Robert J. Maxwell It's an enjoyable suspense flick about expertly assembled bombs secretly stashed away on a passenger liner carrying 1200 souls. The name of the extortionist is "Juggernaut." The ransom is half a million pounds, which the British government refuses to pay since it does not deal with terrorists.The captain is Omar Sheriff. The team of the naval bomb disposal unit, sent out by airplane and parachute, is led by Richard Harris. Well, it's a tough situation, boys and girls. The sea is Force 8. The captain's illicit lover and entirely irrelevant girl friend, Shirley Knight, asks, "Is that strong?" Sheriff replies, "Yes." (The scale only goes up to 9.) The rough seas, though, make attempts to dismantle the seven bombs more dangerous and they also prevent the launching of lifeboats which, in the captain's estimation, would result in the loss of half the passengers.There are some semi-comic interludes involving the passengers but the main plot is taken up with Harris's tinkering with one of the bombs, knowing that if he finds a way to disarm it, the others can be quickly rendered impotent.Now, that sounds pretty dull.

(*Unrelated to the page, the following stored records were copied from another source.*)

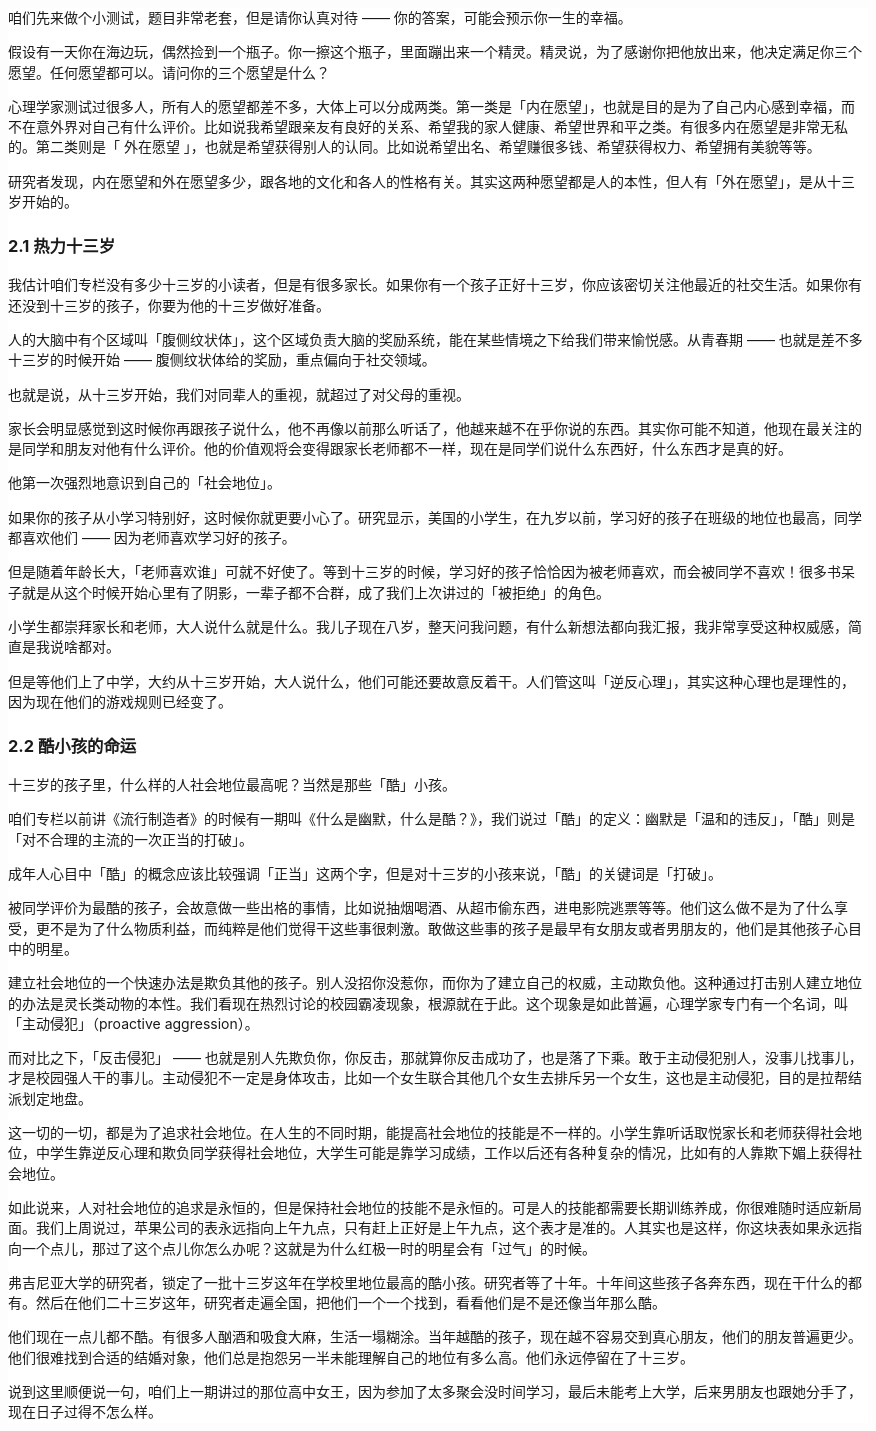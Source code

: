 咱们先来做个小测试，题目非常老套，但是请你认真对待 —— 你的答案，可能会预示你一生的幸福。

假设有一天你在海边玩，偶然捡到一个瓶子。你一擦这个瓶子，里面蹦出来一个精灵。精灵说，为了感谢你把他放出来，他决定满足你三个愿望。任何愿望都可以。请问你的三个愿望是什么？

心理学家测试过很多人，所有人的愿望都差不多，大体上可以分成两类。第一类是「内在愿望」，也就是目的是为了自己内心感到幸福，而不在意外界对自己有什么评价。比如说我希望跟亲友有良好的关系、希望我的家人健康、希望世界和平之类。有很多内在愿望是非常无私的。第二类则是「 外在愿望 」，也就是希望获得别人的认同。比如说希望出名、希望赚很多钱、希望获得权力、希望拥有美貌等等。

研究者发现，内在愿望和外在愿望多少，跟各地的文化和各人的性格有关。其实这两种愿望都是人的本性，但人有「外在愿望」，是从十三岁开始的。

### 2.1 热力十三岁

我估计咱们专栏没有多少十三岁的小读者，但是有很多家长。如果你有一个孩子正好十三岁，你应该密切关注他最近的社交生活。如果你有还没到十三岁的孩子，你要为他的十三岁做好准备。

人的大脑中有个区域叫「腹侧纹状体」，这个区域负责大脑的奖励系统，能在某些情境之下给我们带来愉悦感。从青春期 —— 也就是差不多十三岁的时候开始 —— 腹侧纹状体给的奖励，重点偏向于社交领域。

也就是说，从十三岁开始，我们对同辈人的重视，就超过了对父母的重视。

家长会明显感觉到这时候你再跟孩子说什么，他不再像以前那么听话了，他越来越不在乎你说的东西。其实你可能不知道，他现在最关注的是同学和朋友对他有什么评价。他的价值观将会变得跟家长老师都不一样，现在是同学们说什么东西好，什么东西才是真的好。

他第一次强烈地意识到自己的「社会地位」。

如果你的孩子从小学习特别好，这时候你就更要小心了。研究显示，美国的小学生，在九岁以前，学习好的孩子在班级的地位也最高，同学都喜欢他们 —— 因为老师喜欢学习好的孩子。

但是随着年龄长大，「老师喜欢谁」可就不好使了。等到十三岁的时候，学习好的孩子恰恰因为被老师喜欢，而会被同学不喜欢！很多书呆子就是从这个时候开始心里有了阴影，一辈子都不合群，成了我们上次讲过的「被拒绝」的角色。

小学生都崇拜家长和老师，大人说什么就是什么。我儿子现在八岁，整天问我问题，有什么新想法都向我汇报，我非常享受这种权威感，简直是我说啥都对。

但是等他们上了中学，大约从十三岁开始，大人说什么，他们可能还要故意反着干。人们管这叫「逆反心理」，其实这种心理也是理性的，因为现在他们的游戏规则已经变了。 

### 2.2 酷小孩的命运

十三岁的孩子里，什么样的人社会地位最高呢？当然是那些「酷」小孩。

咱们专栏以前讲《流行制造者》的时候有一期叫《什么是幽默，什么是酷？》，我们说过「酷」的定义：幽默是「温和的违反」，「酷」则是「对不合理的主流的一次正当的打破」。

成年人心目中「酷」的概念应该比较强调「正当」这两个字，但是对十三岁的小孩来说，「酷」的关键词是「打破」。

被同学评价为最酷的孩子，会故意做一些出格的事情，比如说抽烟喝酒、从超市偷东西，进电影院逃票等等。他们这么做不是为了什么享受，更不是为了什么物质利益，而纯粹是他们觉得干这些事很刺激。敢做这些事的孩子是最早有女朋友或者男朋友的，他们是其他孩子心目中的明星。

建立社会地位的一个快速办法是欺负其他的孩子。别人没招你没惹你，而你为了建立自己的权威，主动欺负他。这种通过打击别人建立地位的办法是灵长类动物的本性。我们看现在热烈讨论的校园霸凌现象，根源就在于此。这个现象是如此普遍，心理学家专门有一个名词，叫「主动侵犯」（proactive aggression）。 

而对比之下，「反击侵犯」 —— 也就是别人先欺负你，你反击，那就算你反击成功了，也是落了下乘。敢于主动侵犯别人，没事儿找事儿，才是校园强人干的事儿。主动侵犯不一定是身体攻击，比如一个女生联合其他几个女生去排斥另一个女生，这也是主动侵犯，目的是拉帮结派划定地盘。

这一切的一切，都是为了追求社会地位。在人生的不同时期，能提高社会地位的技能是不一样的。小学生靠听话取悦家长和老师获得社会地位，中学生靠逆反心理和欺负同学获得社会地位，大学生可能是靠学习成绩，工作以后还有各种复杂的情况，比如有的人靠欺下媚上获得社会地位。

如此说来，人对社会地位的追求是永恒的，但是保持社会地位的技能不是永恒的。可是人的技能都需要长期训练养成，你很难随时适应新局面。我们上周说过，苹果公司的表永远指向上午九点，只有赶上正好是上午九点，这个表才是准的。人其实也是这样，你这块表如果永远指向一个点儿，那过了这个点儿你怎么办呢？这就是为什么红极一时的明星会有「过气」的时候。

弗吉尼亚大学的研究者，锁定了一批十三岁这年在学校里地位最高的酷小孩。研究者等了十年。十年间这些孩子各奔东西，现在干什么的都有。然后在他们二十三岁这年，研究者走遍全国，把他们一个一个找到，看看他们是不是还像当年那么酷。

他们现在一点儿都不酷。有很多人酗酒和吸食大麻，生活一塌糊涂。当年越酷的孩子，现在越不容易交到真心朋友，他们的朋友普遍更少。他们很难找到合适的结婚对象，他们总是抱怨另一半未能理解自己的地位有多么高。他们永远停留在了十三岁。

说到这里顺便说一句，咱们上一期讲过的那位高中女王，因为参加了太多聚会没时间学习，最后未能考上大学，后来男朋友也跟她分手了，现在日子过得不怎么样。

One can imagine with horror one of the stereotypical bomb dismantling scenes, which ordinarily take five minutes, stretched out to an hour and a half. Two thousand repetitions of questions like, "Should we (gulp) cut the red wire or the blue wire?" Instead, it's pretty engrossing stuff. While Harris fiddles with the wires, Scotland Yard is trying to track down Juggernaut in London, and the two threads run parallel, kind of like the copper wires in the cord to a floor lamp, only unshielded. Anthony Hopkins is quietly superb as the Scotland Yard guy and Harris is boisterous and compelling at the other end of the channel. Freddy Jones' appearance is brief but memorable.Two more points. (1) You don't need to know much about bombs or serial circuits to follow the goings on and be swept up in the suspense, any more than you need to know how to play pool to follow "The Hustler." (2) The writers have done a fine job of individualizing the principal characters and they've given Harris some superior dialog. "If this doesn't work, I'm going to be shocked by my own mortality." And, "You've heard about the goldfish? One says to the other, 'There must be a God. Who changes the water?'" Overall, it's not a work of art in any sense, but an enjoyable thriller about bomb disposal at sea. Craftsmanship rather than poetry.